■ **What you need to do**: Which lines of the records below contain the word "their"? Report each of them in full.

Segment Start: Records

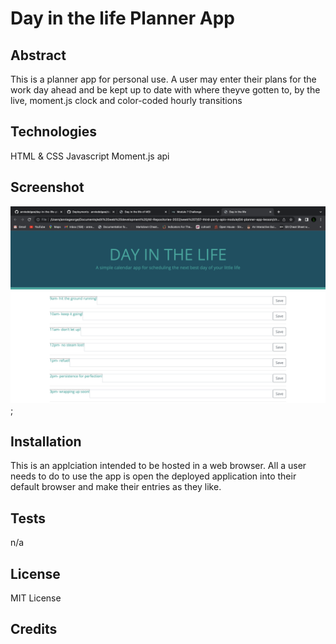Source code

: # Day in the life Planner App

## Abstract
This is a planner app for personal use. A user may enter their plans for the work day ahead and be kept up to date with where theyve gotten to, by the live, moment.js clock and color-coded hourly transitions

## Technologies

HTML & CSS
Javascript
Moment.js api

## Screenshot
![Screenshot of daily planner app](./images/Screenshot%202023-03-24%20at%2009.31.37.png);
## Installation
This is an applciation intended to be hosted in a web browser. All a user needs to do to use the app is open the deployed application into their default browser and make their entries as they like. 

## Tests
n/a
## License

MIT License

## Credits
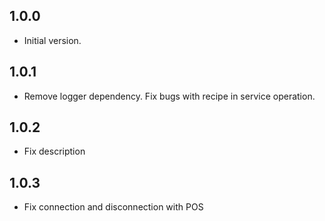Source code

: ## 1.0.0

- Initial version.


## 1.0.1

- Remove logger dependency. Fix bugs with recipe in service operation.

## 1.0.2

- Fix description


## 1.0.3

- Fix connection and disconnection with POS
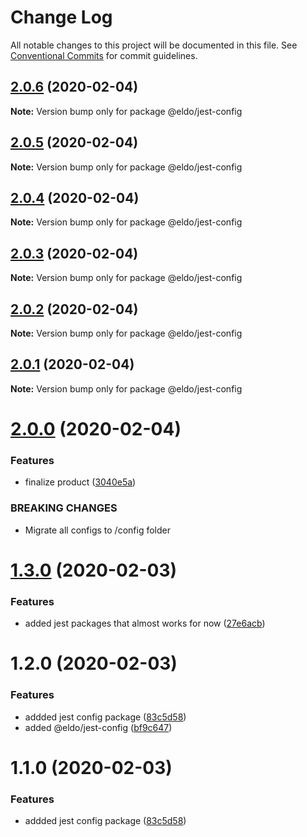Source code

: # Change Log

All notable changes to this project will be documented in this file.
See [Conventional Commits](https://conventionalcommits.org) for commit guidelines.

## [2.0.6](https://github.com/Lilmortal/eldo/compare/@eldo/jest-config@2.0.5...@eldo/jest-config@2.0.6) (2020-02-04)

**Note:** Version bump only for package @eldo/jest-config





## [2.0.5](https://github.com/Lilmortal/eldo/compare/@eldo/jest-config@2.0.4...@eldo/jest-config@2.0.5) (2020-02-04)

**Note:** Version bump only for package @eldo/jest-config





## [2.0.4](https://github.com/Lilmortal/eldo/compare/@eldo/jest-config@2.0.3...@eldo/jest-config@2.0.4) (2020-02-04)

**Note:** Version bump only for package @eldo/jest-config





## [2.0.3](https://github.com/Lilmortal/eldo/compare/@eldo/jest-config@2.0.2...@eldo/jest-config@2.0.3) (2020-02-04)

**Note:** Version bump only for package @eldo/jest-config





## [2.0.2](https://github.com/Lilmortal/eldo/compare/@eldo/jest-config@2.0.1...@eldo/jest-config@2.0.2) (2020-02-04)

**Note:** Version bump only for package @eldo/jest-config





## [2.0.1](https://github.com/Lilmortal/eldo/compare/@eldo/jest-config@2.0.0...@eldo/jest-config@2.0.1) (2020-02-04)

**Note:** Version bump only for package @eldo/jest-config





# [2.0.0](https://github.com/Lilmortal/eldo/compare/@eldo/jest-config@1.3.0...@eldo/jest-config@2.0.0) (2020-02-04)


### Features

* finalize product ([3040e5a](https://github.com/Lilmortal/eldo/commit/3040e5a35a665859f0b74870a6c7544db64ed399))


### BREAKING CHANGES

* Migrate all configs to /config folder





# [1.3.0](https://github.com/Lilmortal/eldo/compare/@eldo/jest-config@1.2.0...@eldo/jest-config@1.3.0) (2020-02-03)


### Features

* added jest packages that almost works for now ([27e6acb](https://github.com/Lilmortal/eldo/commit/27e6acbfd755c86861e53d2a2d35adab6048d721))





# 1.2.0 (2020-02-03)


### Features

* addded jest config package ([83c5d58](https://github.com/Lilmortal/eldo/commit/83c5d58b7b5fead1336b206aac7566060f5f4dcf))
* added @eldo/jest-config ([bf9c647](https://github.com/Lilmortal/eldo/commit/bf9c6472873bfca96eb47e37275452ae9e150c9c))





# 1.1.0 (2020-02-03)


### Features

* addded jest config package ([83c5d58](https://github.com/Lilmortal/eldo/commit/83c5d58b7b5fead1336b206aac7566060f5f4dcf))
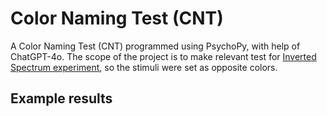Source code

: # Color Naming Test (CNT)
A Color Naming Test (CNT) programmed using PsychoPy, with help of ChatGPT-4o.
The scope of the project is to make relevant test for [Inverted Spectrum experiment](https://osf.io/ed4sy/), so the stimuli were set as opposite colors. 

## Example results
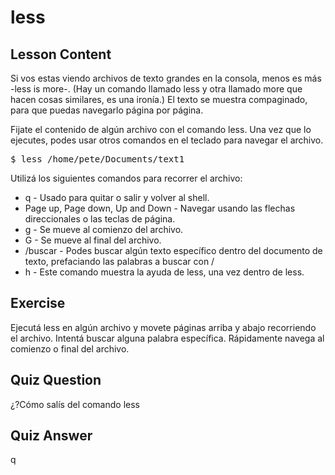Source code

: # less

## Lesson Content

Si vos estas viendo archivos de texto grandes en la consola, menos es más -less is more-. (Hay
un comando llamado less y otra llamado more que hacen cosas similares, es una
ironía.) El texto se muestra compaginado, para que puedas navegarlo página por
página.

Fijate el contenido de algún archivo con el comando less. Una vez que lo
ejecutes, podes usar otros comandos en el teclado para navegar el archivo.

<pre>$ less /home/pete/Documents/text1</pre>

Utilizá los siguientes comandos para recorrer el archivo:

<ul>
<li>q - Usado para quitar o salir y volver al shell.</li>
<li>Page up, Page down, Up and Down - Navegar usando las flechas direccionales o las teclas de página.</li>
<li>g - Se mueve al comienzo del archivo.</li>
<li>G - Se mueve al final del archivo.</li>
<li>/buscar - Podes buscar algún texto específico dentro del documento de texto, prefaciando las palabras a buscar con /</li>
<li>h - Este comando muestra la ayuda de less, una vez dentro de less.</li>
</ul>

## Exercise

Ejecutá less en algún archivo y movete páginas arriba y abajo recorriendo el
archivo. Intentá buscar alguna palabra específica. Rápidamente navega al
comienzo o final del archivo.

## Quiz Question

¿?Cómo salís del comando less

## Quiz Answer

q
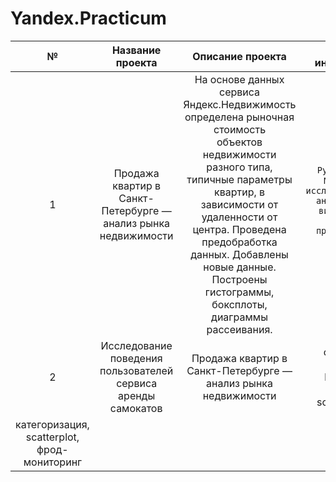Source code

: # Yandex.Practicum
| № | Название проекта | Описание проекта | Навыки и инструменты |
|:-:|:---------------------:|:---------------------------:|:---------------:|
| 1 | Продажа квартир в Санкт-Петербурге — анализ рынка недвижимости | На основе данных сервиса Яндекс.Недвижимость определена рыночная стоимость<br>объектов недвижимости разного типа, типичные параметры квартир, в зависимости от<br>удаленности от центра. Проведена предобработка данных. Добавлены новые данные.<br>Построены гистограммы, боксплоты, диаграммы рассеивания. | `Python` `Pandas` `Matplotlib` `исследовательский анализ данных` `визуализация данных` `предобработка данных` | 
| 2 | Исследование поведения пользователей сервиса аренды самокатов | Продажа квартир в Санкт-Петербурге — анализ рынка недвижимости | обработка данных, histogram, boxplot, scattermatrix,
категоризация, scatterplot,  фрод-мониторинг |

Segment End: Records

■ **Your solution**:
This is a planner app for personal use. A user may enter their plans for the work day ahead and be kept up to date with where theyve gotten to, by the live, moment.js clock and color-coded hourly transitions
This is an applciation intended to be hosted in a web browser. All a user needs to do to use the app is open the deployed application into their default browser and make their entries as they like. 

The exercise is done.